Although the news that the Tokyo Olympics were postponed was disappointing for Gemma and her teammates, she made sure to take a few days afterwards to digest the news and seek support from people close to her. “In the first few days, I did my own training. I didn't set any time, just to allow myself the space to digest the information and not put all that pressure on myself,” she says. “When you’re a mum you don't have too much time to sit around and feel sorry for yourself because that really is the most important job in my life.”
Having former All Blacks captain Richie McCaw as a husband and training partner was helpful in keeping Gemma active during lockdown. “We're really lucky that we can motivate each other. I think having a routine, even in lockdown, makes it a lot easier to get out there and do it.” Planning for the week ahead gave Gemma a sense of purpose to keep training each day.
The key to Gemma’s positivity and motivation throughout her training and setbacks has been her focus on maintaining a good routine. “A big thing around health and wellbeing is continuing to exercise, eat well and sleep well,” she says. “It’s also wanting to be better than I was yesterday. To continue my improvement is a big driver for me, which motivates me to go out there and work hard.”

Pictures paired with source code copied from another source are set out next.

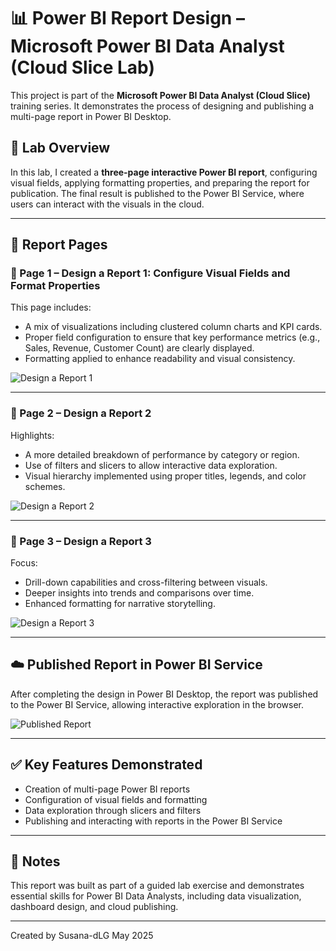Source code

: 
# 📊 Power BI Report Design – Microsoft Power BI Data Analyst (Cloud Slice Lab)

This project is part of the **Microsoft Power BI Data Analyst (Cloud Slice)** training series. It demonstrates the process of designing and publishing a multi-page report in Power BI Desktop.

## 🧪 Lab Overview

In this lab, I created a **three-page interactive Power BI report**, configuring visual fields, applying formatting properties, and preparing the report for publication. The final result is published to the Power BI Service, where users can interact with the visuals in the cloud.

---

## 📄 Report Pages

### 📘 Page 1 – Design a Report 1: Configure Visual Fields and Format Properties

This page includes:

* A mix of visualizations including clustered column charts and KPI cards.
* Proper field configuration to ensure that key performance metrics (e.g., Sales, Revenue, Customer Count) are clearly displayed.
* Formatting applied to enhance readability and visual consistency.

![Design a Report 1](https://github.com/user-attachments/assets/506379e9-9a34-4630-8fe7-bdc364bfa3ed)

---

### 📙 Page 2 – Design a Report 2

Highlights:

* A more detailed breakdown of performance by category or region.
* Use of filters and slicers to allow interactive data exploration.
* Visual hierarchy implemented using proper titles, legends, and color schemes.

![Design a Report 2](https://github.com/user-attachments/assets/6c2eb49c-4e3c-47fa-83f5-cc0a71327ff8)

---

### 📗 Page 3 – Design a Report 3

Focus:

* Drill-down capabilities and cross-filtering between visuals.
* Deeper insights into trends and comparisons over time.
* Enhanced formatting for narrative storytelling.

![Design a Report 3](https://github.com/user-attachments/assets/a0129b90-7807-42b4-b908-2327e4a7094b)

---

## ☁️ Published Report in Power BI Service

After completing the design in Power BI Desktop, the report was published to the Power BI Service, allowing interactive exploration in the browser.

![Published Report](https://github.com/user-attachments/assets/8a4b1da6-efb5-44bd-9227-a7cb935f9351)

---

## ✅ Key Features Demonstrated

* Creation of multi-page Power BI reports
* Configuration of visual fields and formatting
* Data exploration through slicers and filters
* Publishing and interacting with reports in the Power BI Service

---

## 📌 Notes

This report was built as part of a guided lab exercise and demonstrates essential skills for Power BI Data Analysts, including data visualization, dashboard design, and cloud publishing.

---
Created by Susana-dLG
May 2025
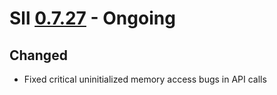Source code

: # Sll [0.7.27] - Ongoing

## Changed

- Fixed critical uninitialized memory access bugs in API calls

[0.7.27]: https://github.com/sl-lang/sll/compare/sll-v0.7.26...main
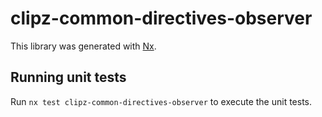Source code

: # clipz-common-directives-observer

This library was generated with [Nx](https://nx.dev).

## Running unit tests

Run `nx test clipz-common-directives-observer` to execute the unit tests.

As the co-founder of Performance Wellbeing, Gemma is a big advocate for the positive effects of physical activity on mental health and overall wellbeing. “I think a big part of exercise, for me, is how I feel and that's really important.”

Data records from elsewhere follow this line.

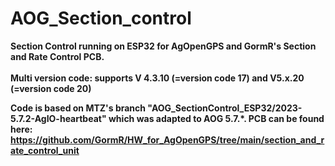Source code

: # AOG_Section_control

<b>Section Control running on ESP32 for AgOpenGPS and GormR's Section and Rate Control PCB.<br><br>
Multi version code: supports V 4.3.10 (=version code 17) and V5.x.20 (=version code 20)<br>
          
Code is based on MTZ's branch "AOG_SectionControl_ESP32/2023-5.7.2-AgIO-heartbeat" which was adapted to AOG 5.7.*.
PCB can be found here: https://github.com/GormR/HW_for_AgOpenGPS/tree/main/section_and_rate_control_unit
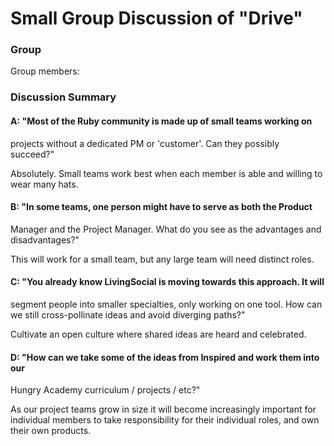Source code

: # Small Group Discussion of "Drive"

### Group

Group members: 

### Discussion Summary

#### A: "Most of the Ruby community is made up of small teams working on
projects without a dedicated PM or 'customer'. Can they possibly succeed?"

Absolutely. Small teams work best when each member is able and willing to wear
many hats.

#### B: "In some teams, one person might have to serve as both the Product
Manager and the Project Manager. What do you see as the advantages and
disadvantages?"

This will work for a small team, but any large team will need distinct roles.

#### C: "You already know LivingSocial is moving towards this approach. It will
segment people into smaller specialties, only working on one tool. How can we
still cross-pollinate ideas and avoid diverging paths?"

Cultivate an open culture where shared ideas are heard and celebrated.

#### D: "How can we take some of the ideas from Inspired and work them into our
Hungry Academy curriculum / projects / etc?"

As our project teams grow in size it will become increasingly important for
individual members to take responsibility for their individual roles, and own
their own products.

And while this period of forced lockdown has been frustrating, it has given Gemma the space to spend precious time with her family. “I think the biggest gift you can give someone is time. When you're so busy, you can miss that,” she says.
Gemma – who is regularly asked whether she thinks Charlotte will be a hockey or rugby star – hopes to pass down her love of sport and its health benefits to her daughter. “I want her to grow up in an environment where she can learn and fail and get back up again and try her absolute best. I think I'd be pretty proud if I can watch her do that.”